Kansas State defeated arch-rival – and nationally-ranked – Kansas 70-63 on Monday night at home in Bramlage Coliseum. This was the first time the Wildcats have won consecutive games over the Jayhawks in more than 30 years. All that taken into account, everyone had to have known a court storming was imminent. I mean, the outcome of the game was pretty much a forgone conclusion with 20 seconds left on the clock. Yet, when the court storming occurred, reports surfaced that Kansas coach, Bill Self and a Kansas player were pushed around by the mass of humanity. This sparked outrage and calls for the tradition’s banishment for about the millionth time.
Many on social media took the easy way out and immediately blamed the “wild and crazy” fans. College basketball analyst, Seth Davis, said on Twitter that there was no need to storm the court but just cheer in your seat. Some others said that court storming should be allowed, but there should also be a 30 second delay after the game to get the visiting team off the court. As I perused through the commentary on Twitter, I noticed an argument that was noticeably absent: what about having a competent security staff with a solid and proven plan in place to protect players and coaches?
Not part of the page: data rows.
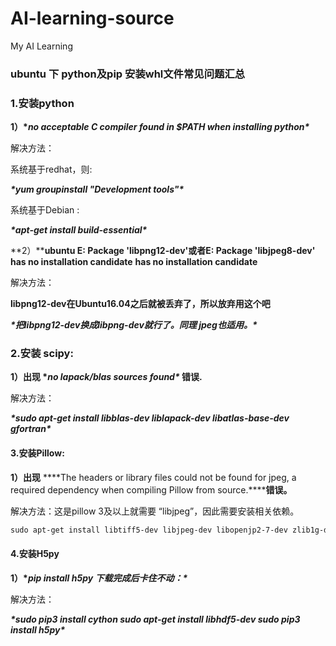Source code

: # AI-learning-source
My AI Learning

### ubuntu 下 python及pip 安装whl文件常见问题汇总

### 1.安装python

**1）\**no acceptable C compiler found in $PATH when installing python\****

  解决方法：

  系统基于redhat，则:

  ***\*yum groupinstall "Development tools"\****

 系统基于Debian :

  ***\*apt-get install build-essential\****

**2）****ubuntu E: Package 'libpng12-dev'或者E: Package 'libjpeg8-dev' has no installation candidate**
**has no installation candidate**

  解决方法：

  **libpng12-dev在Ubuntu16.04之后就被丢弃了，所以放弃用这个吧**

   ***\*把libpng12-dev换成libpng-dev就行了。同理 jpeg也适用。\****

### **2.安装 scipy:**

**1）出现 \**no lapack/blas sources found\** 错误.**

  解决方法：

  ***\*sudo apt-get install libblas-dev liblapack-dev libatlas-base-dev gfortran\****

 

#### **3.安装Pillow:**

**1）出现** ***\*The headers or library files could not be found for jpeg,  a required dependency when compiling Pillow from source.\******错误。**

解决方法：这是pillow 3及以上就需要 “libjpeg”，因此需要安装相关依赖。

```html
sudo apt-get install libtiff5-dev libjpeg-dev libopenjp2-7-dev zlib1g-dev libfreetype6-dev liblcms2-dev libwebp-dev tcl8.6-dev tk8.6-dev python-tk libharfbuzz-dev libfribidi-dev
```

#### **4.安装H5py**

**1）\**pip install h5py 下载完成后卡住不动：\****

 解决方法：

 ***\*sudo pip3 install cython
 sudo apt-get install libhdf5-dev
 sudo pip3 install h5py\****
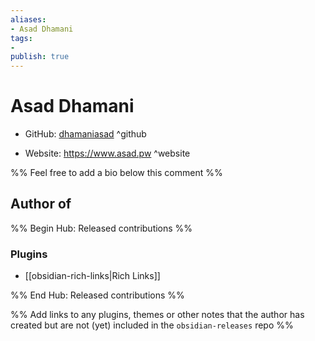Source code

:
 ```yaml
---
aliases:
- Asad Dhamani
tags:
- 
publish: true
---
```


# Asad Dhamani

- GitHub: [dhamaniasad](https://github.com/dhamaniasad/) ^github
<!-- - Discord: `@` ^discord-->
- Website: <https://www.asad.pw> ^website
<!-- - [[Publish sites|Publish site]]: ^publish-->

%% Feel free to add a bio below this comment %%


## Author of

%% Begin Hub: Released contributions %%
### Plugins
- [[obsidian-rich-links|Rich Links]]

%% End Hub: Released contributions %%

%% Add links to any plugins, themes or other notes that the author has created but are not (yet) included in the `obsidian-releases` repo %%

<!--
### Unlisted plugins

- 
-->

<!--
### Others

- 
-->

<!--
## Sponsor this author

- [[GitHub sponsors]]: [Sponsor @dhamaniasad on GitHub Sponsors](https://github.com/sponsors/dhamaniasad) ^github-sponsor
- [[Buy me a coffee]]: ^buy-me-a-coffee
- [[PayPal]]: ^paypal
- [[Patreon]]: ^patreon

-->

<!--
## Follow this author

- [[YouTube Channels|On YouTube]]: ^youtube
- Twitter: ^twitter
- ...
-->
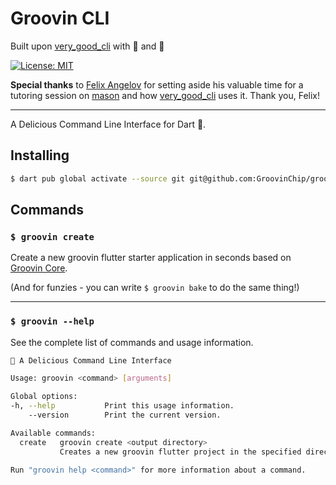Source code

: # Groovin CLI

Built upon [very_good_cli](https://github.com/VeryGoodOpenSource/very_good_cli) with 💙 and 🍪

[![License: MIT][license_badge]][license_link]

**Special thanks** to [Felix Angelov](https://github.com/GroovinChip/groovin_cli/commits?author=felangel) for setting aside his valuable time for a tutoring session on [mason](https://pub.dev/packages/mason) and how [very_good_cli](https://github.com/VeryGoodOpenSource/very_good_cli) uses it. Thank you, Felix!

---

A Delicious Command Line Interface for Dart 🍪.

## Installing

```sh
$ dart pub global activate --source git git@github.com:GroovinChip/groovin_cli.git
```

## Commands

### `$ groovin create`

Create a new groovin flutter starter application in seconds based on [Groovin Core](https://github.com/GroovinChip/groovin_core).

(And for funzies - you can write `$ groovin bake` to do the same thing!)

---

### `$ groovin --help`

See the complete list of commands and usage information.

```sh
🍪 A Delicious Command Line Interface

Usage: groovin <command> [arguments]

Global options:
-h, --help           Print this usage information.
    --version        Print the current version.

Available commands:
  create   groovin create <output directory>
           Creates a new groovin flutter project in the specified directory.

Run "groovin help <command>" for more information about a command.
```

[bloc_link]: https://bloclibrary.dev
[ci_badge]: https://github.com/VeryGoodOpenSource/very_good_cli/workflows/very_good_cli/badge.svg
[ci_link]: https://github.com/VeryGoodOpenSource/very_good_cli/actions
[coverage_badge]: https://raw.githubusercontent.com/VeryGoodOpenSource/very_good_cli/main/coverage_badge.svg
[flutter_cross_platform_link]: https://flutter.dev/docs/development/tools/sdk/release-notes/supported-platforms
[flutter_flavors_link]: https://flutter.dev/docs/deployment/flavors
[github_actions_link]: https://github.com/features/actions
[internationalization_link]: https://flutter.dev/docs/development/accessibility-and-localization/internationalization
[license_badge]: https://img.shields.io/badge/license-MIT-blue.svg
[license_link]: https://opensource.org/licenses/MIT
[logging_link]: https://api.flutter.dev/flutter/dart-developer/log.html
[logo]: https://raw.githubusercontent.com/VeryGoodOpenSource/very_good_cli/main/doc/assets/vgv_logo.png
[null_safety_link]: https://flutter.dev/docs/null-safety
[pub_badge]: https://img.shields.io/pub/v/very_good_cli.svg
[pub_link]: https://pub.dartlang.org/packages/very_good_cli
[testing_link]: https://flutter.dev/docs/testing
[very_good_analysis_badge]: https://img.shields.io/badge/style-very_good_analysis-B22C89.svg
[very_good_analysis_link]: https://pub.dev/packages/very_good_analysis
[very_good_cli_blog_link]: https://verygood.ventures/blog/flutter-starter-app-very-good-core-cli?utm_source=github&utm_medium=banner&utm_campaign=CLIblog
[very_good_core_link]: doc/groovin_core.md
[very_good_create]: https://raw.githubusercontent.com/VeryGoodOpenSource/very_good_cli/main/doc/assets/very_good_create.gif
[very_good_ventures_link]: https://verygood.ventures/?utm_source=github&utm_medium=banner&utm_campaign=CLI
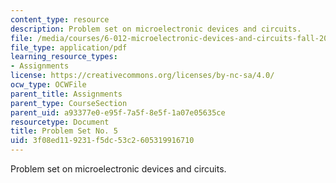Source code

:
 ```yaml
---
content_type: resource
description: Problem set on microelectronic devices and circuits.
file: /media/courses/6-012-microelectronic-devices-and-circuits-fall-2009/3f08ed119231f5dc53c2605319916710_MIT6_012F09_assn05.pdf
file_type: application/pdf
learning_resource_types:
- Assignments
license: https://creativecommons.org/licenses/by-nc-sa/4.0/
ocw_type: OCWFile
parent_title: Assignments
parent_type: CourseSection
parent_uid: a93377e0-e95f-7a5f-8e5f-1a07e05635ce
resourcetype: Document
title: Problem Set No. 5
uid: 3f08ed11-9231-f5dc-53c2-605319916710
---
```

Problem set on microelectronic devices and circuits.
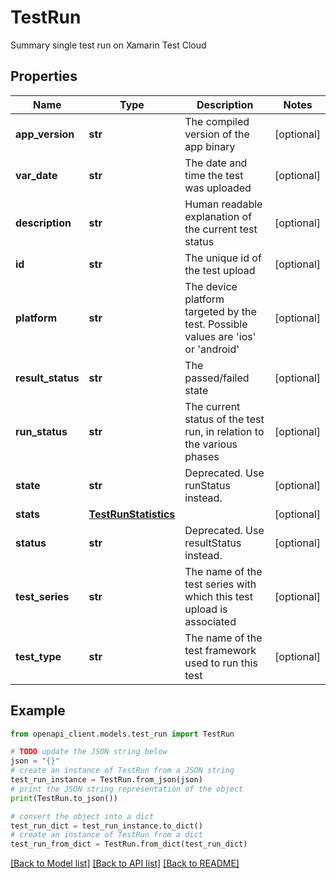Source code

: # TestRun

Summary single test run on Xamarin Test Cloud

## Properties

Name | Type | Description | Notes
------------ | ------------- | ------------- | -------------
**app_version** | **str** | The compiled version of the app binary | [optional] 
**var_date** | **str** | The date and time the test was uploaded | [optional] 
**description** | **str** | Human readable explanation of the current test status | [optional] 
**id** | **str** | The unique id of the test upload | [optional] 
**platform** | **str** | The device platform targeted by the test. Possible values are &#39;ios&#39; or &#39;android&#39; | [optional] 
**result_status** | **str** | The passed/failed state | [optional] 
**run_status** | **str** | The current status of the test run, in relation to the various phases | [optional] 
**state** | **str** | Deprecated. Use runStatus instead. | [optional] 
**stats** | [**TestRunStatistics**](TestRunStatistics.md) |  | [optional] 
**status** | **str** | Deprecated. Use resultStatus instead. | [optional] 
**test_series** | **str** | The name of the test series with which this test upload is associated | [optional] 
**test_type** | **str** | The name of the test framework used to run this test | [optional] 

## Example

```python
from openapi_client.models.test_run import TestRun

# TODO update the JSON string below
json = "{}"
# create an instance of TestRun from a JSON string
test_run_instance = TestRun.from_json(json)
# print the JSON string representation of the object
print(TestRun.to_json())

# convert the object into a dict
test_run_dict = test_run_instance.to_dict()
# create an instance of TestRun from a dict
test_run_from_dict = TestRun.from_dict(test_run_dict)
```
[[Back to Model list]](../README.md#documentation-for-models) [[Back to API list]](../README.md#documentation-for-api-endpoints) [[Back to README]](../README.md)


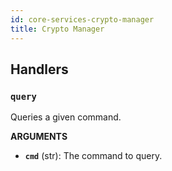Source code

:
 ```yaml
---
id: core-services-crypto-manager
title: Crypto Manager
---
```


## Handlers
### `query`

Queries a given command.

**ARGUMENTS**

  - **`cmd`** (str): The command to query.
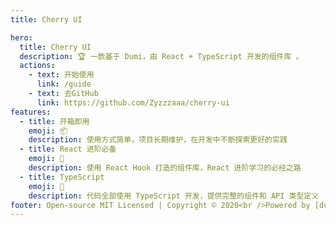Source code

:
 ```yaml
---
title: Cherry UI

hero:
  title: Cherry UI
  description: 🏆 一款基于 Dumi，由 React + TypeScript 开发的组件库 。
  actions:
    - text: 开始使用
      link: /guide
    - text: 去GitHub
      link: https://github.com/Zyzzzaaa/cherry-ui
features:
  - title: 开箱即用
    emoji: 📦
    description: 使用方式简单，项目长期维护，在开发中不断探索更好的实践
  - title: React 进阶必备
    emoji: 🚀
    description: 使用 React Hook 打造的组件库，React 进阶学习的必经之路
  - title: TypeScript
    emoji: 📝
    description: 代码全部使用 TypeScript 开发，提供完整的组件和 API 类型定义
footer: Open-source MIT Licensed | Copyright © 2020<br />Powered by [dumi](https://d.umijs.org)
---
```

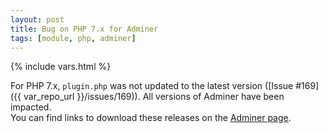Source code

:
 ```yaml
---
layout: post
title: Bug on PHP 7.x for Adminer
tags: [module, php, adminer]
---
```

{% include vars.html %}

For PHP 7.x, `plugin.php` was not updated to the latest version ([Issue #169]({{ var_repo_url }}/issues/169)).
All versions of Adminer have been impacted.<br />
You can find links to download these releases on the [Adminer page](/modules/adminer).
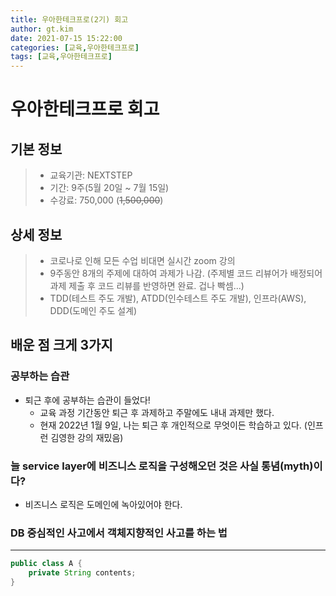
 ```yaml
---
title: 우아한테크프로(2기) 회고
author: gt.kim
date: 2021-07-15 15:22:00
categories: [교육,우아한테크프로]
tags: [교육,우아한테크프로]
---
```


# 우아한테크프로 회고

## 기본 정보

> - 교육기관: NEXTSTEP
> - 기간: 9주(5월 20일 ~ 7월 15일)
> - 수강료: 750,000 (~~1,500,000~~)

## 상세 정보

> - 코로나로 인해 모든 수업 비대면 실시간 zoom 강의
> - 9주동안 8개의 주제에 대하여 과제가 나감. (주제별 코드 리뷰어가 배정되어 과제 제출 후 코드 리뷰를 반영하면 완료. 겁나 빡셈...)
> - TDD(테스트 주도 개발), ATDD(인수테스트 주도 개발), 인프라(AWS), DDD(도메인 주도 설계)

## 배운 점 크게 3가지

### 공부하는 습관
 - 퇴근 후에 공부하는 습관이 들었다!
    - 교육 과정 기간동안 퇴근 후 과제하고 주말에도 내내 과제만 했다.
    - 현재 2022년 1월 9일, 나는 퇴근 후 개인적으로 무엇이든 학습하고 있다. (인프런 김영한 강의 재밌음)

### 늘 service layer에 비즈니스 로직을 구성해오던 것은 사실 통념(myth)이다?
 - 비즈니스 로직은 도메인에 녹아있어야 한다.


### DB 중심적인 사고에서 객체지향적인 사고를 하는 법





---

```java
public class A {
    private String contents;
}
```
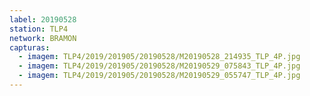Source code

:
 ```yaml
---
label: 20190528
station: TLP4
network: BRAMON
capturas:
  - imagem: TLP4/2019/201905/20190528/M20190528_214935_TLP_4P.jpg
  - imagem: TLP4/2019/201905/20190528/M20190529_075843_TLP_4P.jpg
  - imagem: TLP4/2019/201905/20190528/M20190529_055747_TLP_4P.jpg
---
```

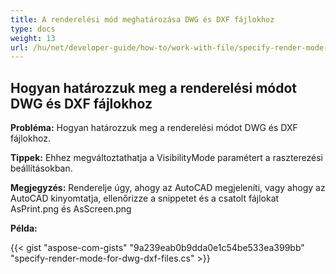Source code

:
 ```yaml
---
title: A renderelési mód meghatározása DWG és DXF fájlokhoz
type: docs
weight: 13
url: /hu/net/developer-guide/how-to/work-with-file/specify-render-mode-for-dwg-dxf-files/
---
```



## **Hogyan határozzuk meg a renderelési módot DWG és DXF fájlokhoz**

**Probléma:** Hogyan határozzuk meg a renderelési módot DWG és DXF fájlokhoz.

**Tippek:** Ehhez megváltoztathatja a VisibilityMode paramétert a raszterezési beállításokban.

**Megjegyzés:** Renderelje úgy, ahogy az AutoCAD megjeleníti, vagy ahogy az AutoCAD kinyomtatja, ellenőrizze a snippetet és a csatolt fájlokat AsPrint.png és AsScreen.png

**Példa:**

{{< gist "aspose-com-gists" "9a239eab0b9dda0e1c54be533ea399bb" "specify-render-mode-for-dwg-dxf-files.cs" >}}
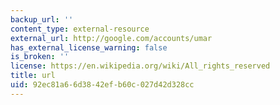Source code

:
 ```yaml
---
backup_url: ''
content_type: external-resource
external_url: http://google.com/accounts/umar
has_external_license_warning: false
is_broken: ''
license: https://en.wikipedia.org/wiki/All_rights_reserved
title: url
uid: 92ec81a6-6d38-42ef-b60c-027d42d328cc
---
```

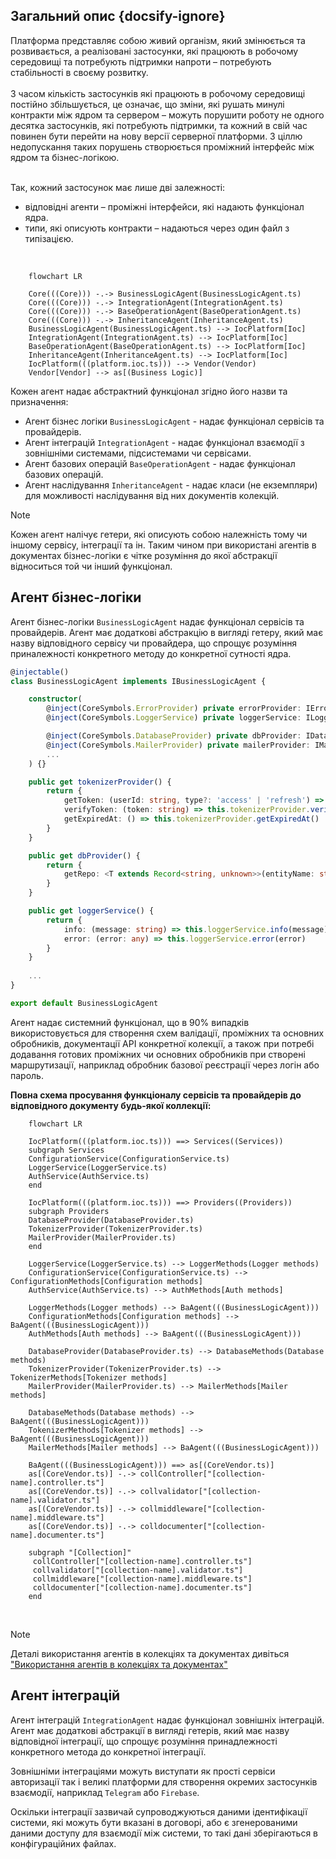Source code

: ## Загальний опис {docsify-ignore}

Платформа представляє собою живий організм, який змінюється та розвивається,
а реалізовані застосунки, які працюють в робочому середовищі та потребують
підтримки напроти – потребують стабільності в своєму розвитку. <br/><br/>
З часом кількість застосунків які працюють в робочому середовищі постійно збільшується, це означає, що зміни,
які рушать минулі контракти між ядром та сервером – можуть порушити роботу не одного десятка застосунків,
які потребують підтримки, та кожний в свій час повинен бути перейти на нову версії серверної платформи.
З ціллю недопускання таких порушень створюється проміжний інтерфейс між ядром та бізнес-логікою. <br/> <br/>

Так, кожний застосунок має лише дві залежності:
-	відповідні агенти – проміжні інтерфейси, які надають функціонал ядра.
-	типи, які описують контракти – надаються через один файл з типізацією.

<br/>

```mermaid
    flowchart LR
    
    Core(((Core))) -.-> BusinessLogicAgent(BusinessLogicAgent.ts)
    Core(((Core))) -.-> IntegrationAgent(IntegrationAgent.ts)
    Core(((Core))) -.-> BaseOperationAgent(BaseOperationAgent.ts)
    Core(((Core))) -.-> InheritanceAgent(InheritanceAgent.ts)
    BusinessLogicAgent(BusinessLogicAgent.ts) --> IocPlatform[Ioc]
    IntegrationAgent(IntegrationAgent.ts) --> IocPlatform[Ioc]
    BaseOperationAgent(BaseOperationAgent.ts) --> IocPlatform[Ioc]
    InheritanceAgent(InheritanceAgent.ts) --> IocPlatform[Ioc]
    IocPlatform(((platform.ioc.ts))) --> Vendor(Vendor)
    Vendor[Vendor] --> as[(Business Logic)]
```

Кожен агент надає абстрактний функціонал згідно його назви та призначення:
- Агент бізнес логіки `BusinessLogicAgent` - надає функціонал сервісів та провайдерів.
- Агент інтеграцій `IntegrationAgent` - надає функціонал взаємодії з зовнішніми системами, підсистемами чи сервісами.
- Агент базових операцій `BaseOperationAgent` - надає функціонал базових операцій.
- Агент наслідування `InheritanceAgent` - надає класи (не екземпляри) для можливості наслідування від них документів колекцій.

> [!NOTE]
> Кожен агент налічує гетери, які описують собою належність тому чи іншому сервісу, інтеграції та ін. Таким чином при використані агентів в документах бізнес-логіки
є чітке розуміння до якої абстракції відноситься той чи інший функціонал.

## Агент бізнес-логіки

Агент бізнес-логіки `BusinessLogicAgent` надає функціонал сервісів та провайдерів. 
Агент має додаткові абстракцію в вигляді гетеру, який має назву відповідного сервісу чи 
провайдера, що спрощує розуміння приналежності конкретного методу до конкретної сутності ядра.

```typescript
@injectable()
class BusinessLogicAgent implements IBusinessLogicAgent {

    constructor(
        @inject(CoreSymbols.ErrorProvider) private errorProvider: IErrorProvider,
        @inject(CoreSymbols.LoggerService) private loggerService: ILoggerService,

        @inject(CoreSymbols.DatabaseProvider) private dbProvider: IDatabaseProvider,
        @inject(CoreSymbols.MailerProvider) private mailerProvider: IMailerProvider
        ...
    ) {}

    public get tokenizerProvider() {
        return {
            getToken: (userId: string, type?: 'access' | 'refresh') => this.tokenizerProvider.getToken(userId, type),
            verifyToken: (token: string) => this.tokenizerProvider.verifyToken(token),
            getExpiredAt: () => this.tokenizerProvider.getExpiredAt()
        }
    }

    public get dbProvider() {
        return {
            getRepo: <T extends Record<string, unknown>>(entityName: string) => this.dbProvider.getRepository<T>(entityName)
        }
    }

    public get loggerService() {
        return {
            info: (message: string) => this.loggerService.info(message),
            error: (error: any) => this.loggerService.error(error)
        }
    }
    
    ...
}

export default BusinessLogicAgent
```

Агент надає системний функціонал, що в 90% випадків використовується для створення схем валідації,
проміжних та основних обробників, документації API конкретної колекції, 
а також при потребі додавання готових проміжних чи основних обробників при створені маршрутизації, 
наприклад обробник базової реєстрації через логін або пароль.


**Повна схема просування функціоналу сервісів та провайдерів до відповідного документу будь-якої коллекції:**

```mermaid
    flowchart LR
    
    IocPlatform(((platform.ioc.ts))) ==> Services((Services))
    subgraph Services
    ConfigurationService(ConfigurationService.ts)
    LoggerService(LoggerService.ts)
    AuthService(AuthService.ts)
    end
    
    IocPlatform(((platform.ioc.ts))) ==> Providers((Providers))
    subgraph Providers
    DatabaseProvider(DatabaseProvider.ts)
    TokenizerProvider(TokenizerProvider.ts)
    MailerProvider(MailerProvider.ts)
    end
    
    LoggerService(LoggerService.ts) --> LoggerMethods(Logger methods)
    ConfigurationService(ConfigurationService.ts) --> ConfigurationMethods[Configuration methods]
    AuthService(AuthService.ts) --> AuthMethods[Auth methods]
    
    LoggerMethods(Logger methods) --> BaAgent(((BusinessLogicAgent)))
    ConfigurationMethods[Configuration methods] --> BaAgent(((BusinessLogicAgent)))
    AuthMethods[Auth methods] --> BaAgent(((BusinessLogicAgent)))
    
    DatabaseProvider(DatabaseProvider.ts) --> DatabaseMethods(Database methods)
    TokenizerProvider(TokenizerProvider.ts) --> TokenizerMethods[Tokenizer methods]
    MailerProvider(MailerProvider.ts) --> MailerMethods[Mailer methods]
    
    DatabaseMethods(Database methods) --> BaAgent(((BusinessLogicAgent)))
    TokenizerMethods[Tokenizer methods] --> BaAgent(((BusinessLogicAgent)))
    MailerMethods[Mailer methods] --> BaAgent(((BusinessLogicAgent)))
    
    BaAgent(((BusinessLogicAgent))) ==> as[(CoreVendor.ts)]
    as[(CoreVendor.ts)] -.-> collController["[collection-name].controller.ts"]
    as[(CoreVendor.ts)] -.-> collvalidator["[collection-name].validator.ts"]
    as[(CoreVendor.ts)] -.-> collmiddleware["[collection-name].middleware.ts"]
    as[(CoreVendor.ts)] -.-> colldocumenter["[collection-name].documenter.ts"]
    
    subgraph "[Collection]"
     collController["[collection-name].controller.ts"]
     collvalidator["[collection-name].validator.ts"]
     collmiddleware["[collection-name].middleware.ts"]
     colldocumenter["[collection-name].documenter.ts"]
    end
```

<br/>

> [!NOTE]
> Деталі використання агентів в колекціях та документах дивіться ["Використання агентів в колекціях та документах"](server-platform/business-logic.md)


## Агент інтеграцій

Агент інтеграцій `IntegrationAgent` надає функціонал зовнішніх інтеграцій. Агент має додаткові абстракції в вигляді 
гетерів, який має назву відповідної інтеграції, що спрощує розуміння принадлежності конкретного метода до конкретної 
інтеграції.

Зовнішніми інтеграціями можуть виступати як прості сервіси авторизації так і великі платформи для створення окремих 
застосунків взаємодії, наприклад `Telegram` або `Firebase`.

Оскільки інтеграції зазвичай супроводжуються даними ідентифікації системи, 
які можуть бути вказані в договорі, або є згенерованими даними доступу для взаємодії між системи,
то такі дані зберігаються в конфігураційних файлах.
I watched the court storming events unfold on Monday night and a security presence was non-existent near the team bench areas as well as along the sideline where the teams usually walked to shake hands after the game. One camera shot showed Self walking off the court with zero security walking with him. I also saw several camera views of the court storming that showed supposed “security” or event staff personnel running onto the court not only at the same time as the fans but in the same direction, on the opposite side from the team benches. News flash: that’s not going to work. For the many teams I’ve seen so court stormings, arena security personnel have a very successful plan to protect players and coaches. What I saw at Bramlage Coliseum on Monday was a complete breakdown of security by, in my opinion, either an unprepared or incompetent security team.
Don’t get me wrong, I’m all for coach and player safety. However, saying that it’s almost entirely the fans’ fault and taking away one of the unique aspects of college basketball is what’s truly dangerous and uncalled for.